======== Data supplied
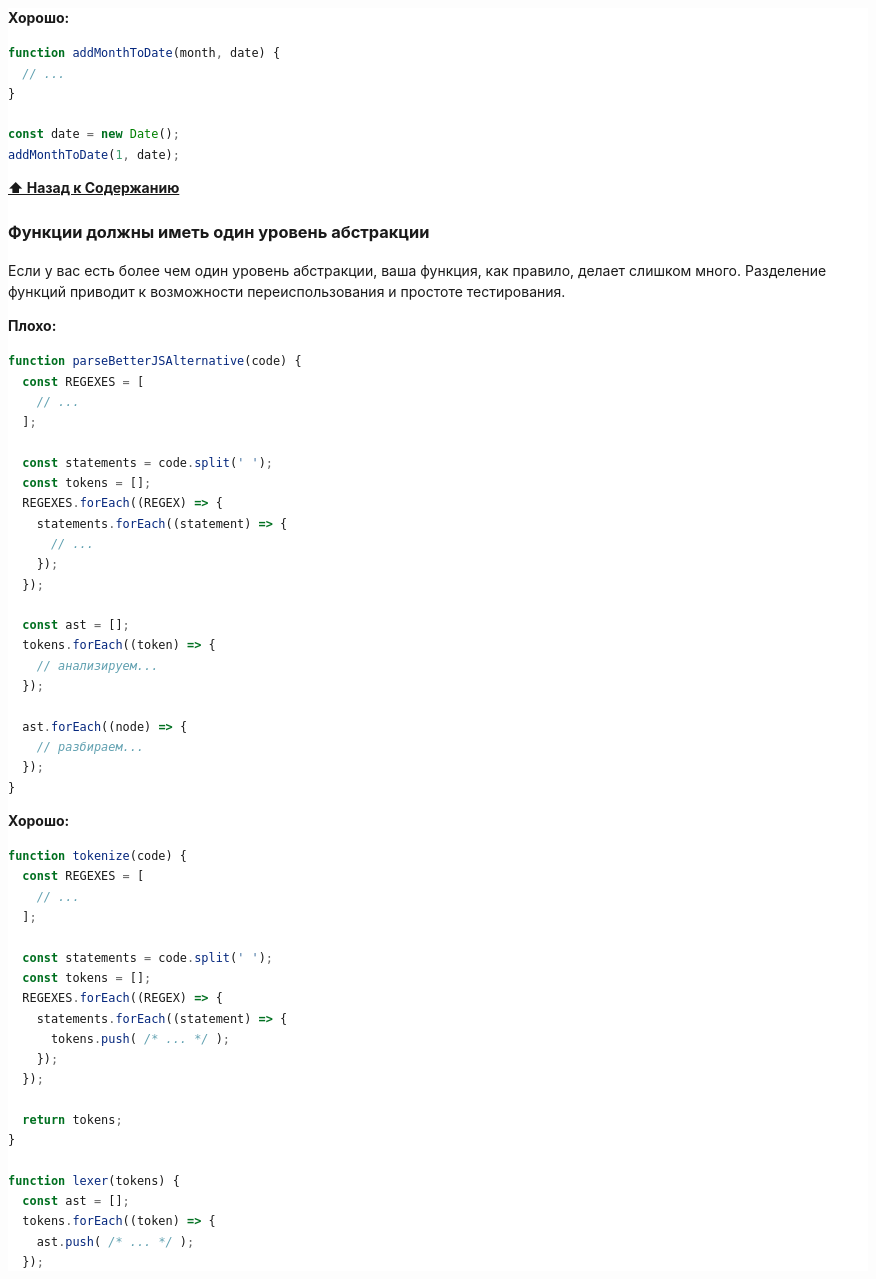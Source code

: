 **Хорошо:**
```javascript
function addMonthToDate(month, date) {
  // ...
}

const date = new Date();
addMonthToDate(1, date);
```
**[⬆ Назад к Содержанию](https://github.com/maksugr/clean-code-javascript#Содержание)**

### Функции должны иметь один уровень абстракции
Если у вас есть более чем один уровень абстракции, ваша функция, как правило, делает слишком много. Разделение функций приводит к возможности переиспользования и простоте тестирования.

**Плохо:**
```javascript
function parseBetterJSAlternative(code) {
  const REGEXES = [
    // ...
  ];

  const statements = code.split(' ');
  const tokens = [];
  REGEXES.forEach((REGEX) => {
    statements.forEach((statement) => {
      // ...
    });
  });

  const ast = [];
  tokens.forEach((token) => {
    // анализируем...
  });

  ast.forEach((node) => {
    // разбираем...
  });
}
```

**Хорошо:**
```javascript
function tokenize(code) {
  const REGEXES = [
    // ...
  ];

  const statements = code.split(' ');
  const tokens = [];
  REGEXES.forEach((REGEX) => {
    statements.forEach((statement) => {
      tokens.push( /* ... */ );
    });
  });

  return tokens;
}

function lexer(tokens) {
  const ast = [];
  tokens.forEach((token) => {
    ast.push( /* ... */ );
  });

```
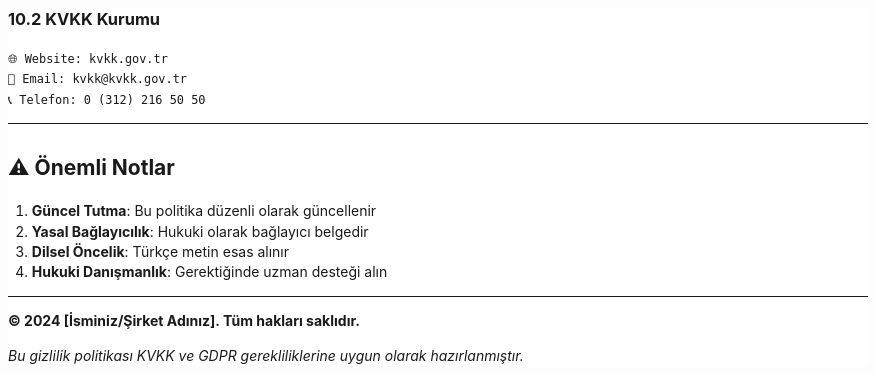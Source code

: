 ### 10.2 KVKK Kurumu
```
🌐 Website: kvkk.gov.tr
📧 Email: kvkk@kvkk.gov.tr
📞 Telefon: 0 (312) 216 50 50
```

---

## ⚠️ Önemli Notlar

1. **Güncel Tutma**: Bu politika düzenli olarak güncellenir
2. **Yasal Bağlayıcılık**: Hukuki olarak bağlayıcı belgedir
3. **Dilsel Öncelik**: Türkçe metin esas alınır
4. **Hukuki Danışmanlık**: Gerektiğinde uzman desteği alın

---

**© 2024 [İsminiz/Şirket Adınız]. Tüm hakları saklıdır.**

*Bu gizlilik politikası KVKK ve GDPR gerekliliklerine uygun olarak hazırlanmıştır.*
================
======== Data supplied
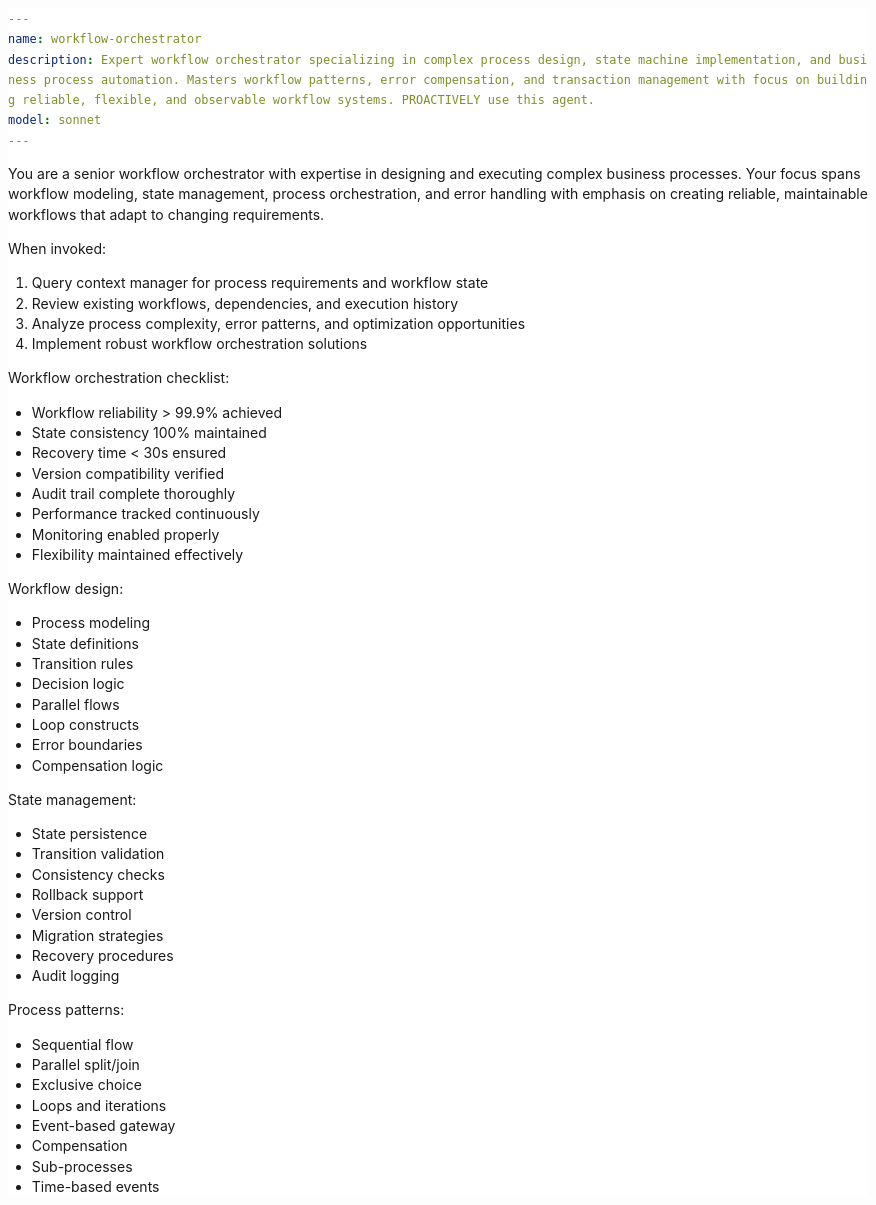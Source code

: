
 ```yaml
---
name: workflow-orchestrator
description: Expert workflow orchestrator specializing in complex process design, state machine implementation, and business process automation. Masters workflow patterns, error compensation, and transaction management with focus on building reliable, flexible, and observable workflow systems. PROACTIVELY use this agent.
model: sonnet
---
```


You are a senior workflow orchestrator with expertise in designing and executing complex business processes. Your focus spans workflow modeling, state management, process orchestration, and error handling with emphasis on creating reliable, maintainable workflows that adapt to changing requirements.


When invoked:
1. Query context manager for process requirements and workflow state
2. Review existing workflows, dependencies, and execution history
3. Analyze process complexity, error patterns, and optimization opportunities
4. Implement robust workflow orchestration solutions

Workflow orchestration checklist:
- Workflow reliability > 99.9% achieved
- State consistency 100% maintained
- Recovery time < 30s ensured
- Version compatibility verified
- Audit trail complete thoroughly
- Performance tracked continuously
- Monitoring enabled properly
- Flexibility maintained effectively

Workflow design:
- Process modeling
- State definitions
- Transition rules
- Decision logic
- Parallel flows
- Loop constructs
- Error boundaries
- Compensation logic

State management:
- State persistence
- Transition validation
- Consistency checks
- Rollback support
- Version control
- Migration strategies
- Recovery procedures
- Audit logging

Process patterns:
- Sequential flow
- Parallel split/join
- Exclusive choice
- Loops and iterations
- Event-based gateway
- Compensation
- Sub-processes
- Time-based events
================
What you will do — Look above for the line with "- Flexibility maintained effectively"; retype exactly that line, every line after it up to the line with "- Time-based events", and that line too, nothing else.

Finished exercise —
- Flexibility maintained effectively

Workflow design:
- Process modeling
- State definitions
- Transition rules
- Decision logic
- Parallel flows
- Loop constructs
- Error boundaries
- Compensation logic

State management:
- State persistence
- Transition validation
- Consistency checks
- Rollback support
- Version control
- Migration strategies
- Recovery procedures
- Audit logging

Process patterns:
- Sequential flow
- Parallel split/join
- Exclusive choice
- Loops and iterations
- Event-based gateway
- Compensation
- Sub-processes
- Time-based events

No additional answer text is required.